- TASK DETAILS
State only how many lines of the records contain the string "truecharts".

- Data items
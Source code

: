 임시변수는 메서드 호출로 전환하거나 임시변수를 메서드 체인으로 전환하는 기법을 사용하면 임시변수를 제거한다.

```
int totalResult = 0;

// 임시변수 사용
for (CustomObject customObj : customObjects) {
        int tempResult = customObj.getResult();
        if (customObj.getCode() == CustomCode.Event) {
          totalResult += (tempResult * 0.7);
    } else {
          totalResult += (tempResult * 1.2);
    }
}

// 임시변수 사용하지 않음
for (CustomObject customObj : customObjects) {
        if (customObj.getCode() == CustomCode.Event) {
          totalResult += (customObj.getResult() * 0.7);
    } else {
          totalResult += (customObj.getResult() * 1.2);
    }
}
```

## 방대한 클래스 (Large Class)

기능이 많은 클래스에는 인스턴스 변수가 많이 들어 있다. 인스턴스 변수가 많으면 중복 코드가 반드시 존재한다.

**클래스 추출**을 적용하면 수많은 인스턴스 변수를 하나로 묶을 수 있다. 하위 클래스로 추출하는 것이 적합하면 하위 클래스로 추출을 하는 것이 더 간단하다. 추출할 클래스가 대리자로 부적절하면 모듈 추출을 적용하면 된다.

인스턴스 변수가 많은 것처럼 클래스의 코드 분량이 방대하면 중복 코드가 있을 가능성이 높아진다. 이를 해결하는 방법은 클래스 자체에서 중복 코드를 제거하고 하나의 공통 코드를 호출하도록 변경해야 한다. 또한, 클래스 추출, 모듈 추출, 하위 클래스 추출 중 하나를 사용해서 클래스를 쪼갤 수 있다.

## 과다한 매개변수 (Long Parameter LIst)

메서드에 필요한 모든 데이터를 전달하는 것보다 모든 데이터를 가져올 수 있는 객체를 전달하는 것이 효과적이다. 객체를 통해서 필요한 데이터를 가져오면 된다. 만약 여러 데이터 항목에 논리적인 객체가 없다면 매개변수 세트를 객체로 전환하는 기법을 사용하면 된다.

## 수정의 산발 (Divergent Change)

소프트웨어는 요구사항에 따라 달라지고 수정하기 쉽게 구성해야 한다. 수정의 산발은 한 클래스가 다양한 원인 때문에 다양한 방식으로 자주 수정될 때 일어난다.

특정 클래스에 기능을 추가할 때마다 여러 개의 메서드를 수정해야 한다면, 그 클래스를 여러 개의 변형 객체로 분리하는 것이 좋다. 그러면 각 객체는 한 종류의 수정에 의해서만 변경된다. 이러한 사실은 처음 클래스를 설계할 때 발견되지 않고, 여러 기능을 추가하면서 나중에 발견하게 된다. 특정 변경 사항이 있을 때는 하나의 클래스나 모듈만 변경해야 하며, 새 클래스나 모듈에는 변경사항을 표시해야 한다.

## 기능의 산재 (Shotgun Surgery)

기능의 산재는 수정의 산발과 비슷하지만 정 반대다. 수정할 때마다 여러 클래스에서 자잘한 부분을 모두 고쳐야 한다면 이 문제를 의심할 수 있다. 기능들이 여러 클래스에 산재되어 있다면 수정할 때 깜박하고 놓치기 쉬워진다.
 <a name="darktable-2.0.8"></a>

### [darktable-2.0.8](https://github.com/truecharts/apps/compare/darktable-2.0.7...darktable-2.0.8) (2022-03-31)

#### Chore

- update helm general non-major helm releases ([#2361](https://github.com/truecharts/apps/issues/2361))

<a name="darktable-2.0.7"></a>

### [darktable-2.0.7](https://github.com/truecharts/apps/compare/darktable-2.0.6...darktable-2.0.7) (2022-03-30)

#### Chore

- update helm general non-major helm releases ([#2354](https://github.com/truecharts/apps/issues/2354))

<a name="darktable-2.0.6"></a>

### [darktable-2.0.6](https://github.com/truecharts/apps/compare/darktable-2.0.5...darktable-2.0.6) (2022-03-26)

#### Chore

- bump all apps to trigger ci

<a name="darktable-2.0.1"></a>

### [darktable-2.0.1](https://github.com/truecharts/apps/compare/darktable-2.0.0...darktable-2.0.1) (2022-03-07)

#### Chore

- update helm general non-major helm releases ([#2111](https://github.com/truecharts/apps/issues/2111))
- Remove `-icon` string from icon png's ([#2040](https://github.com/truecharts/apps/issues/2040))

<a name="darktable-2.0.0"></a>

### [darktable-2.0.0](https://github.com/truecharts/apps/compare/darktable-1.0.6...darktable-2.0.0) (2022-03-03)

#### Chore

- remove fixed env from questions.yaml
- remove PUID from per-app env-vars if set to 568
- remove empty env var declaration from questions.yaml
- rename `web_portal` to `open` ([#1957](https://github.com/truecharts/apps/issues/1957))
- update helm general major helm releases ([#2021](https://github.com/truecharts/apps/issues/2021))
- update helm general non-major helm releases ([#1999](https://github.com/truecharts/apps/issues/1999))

- COMPLETED EXERCISE
12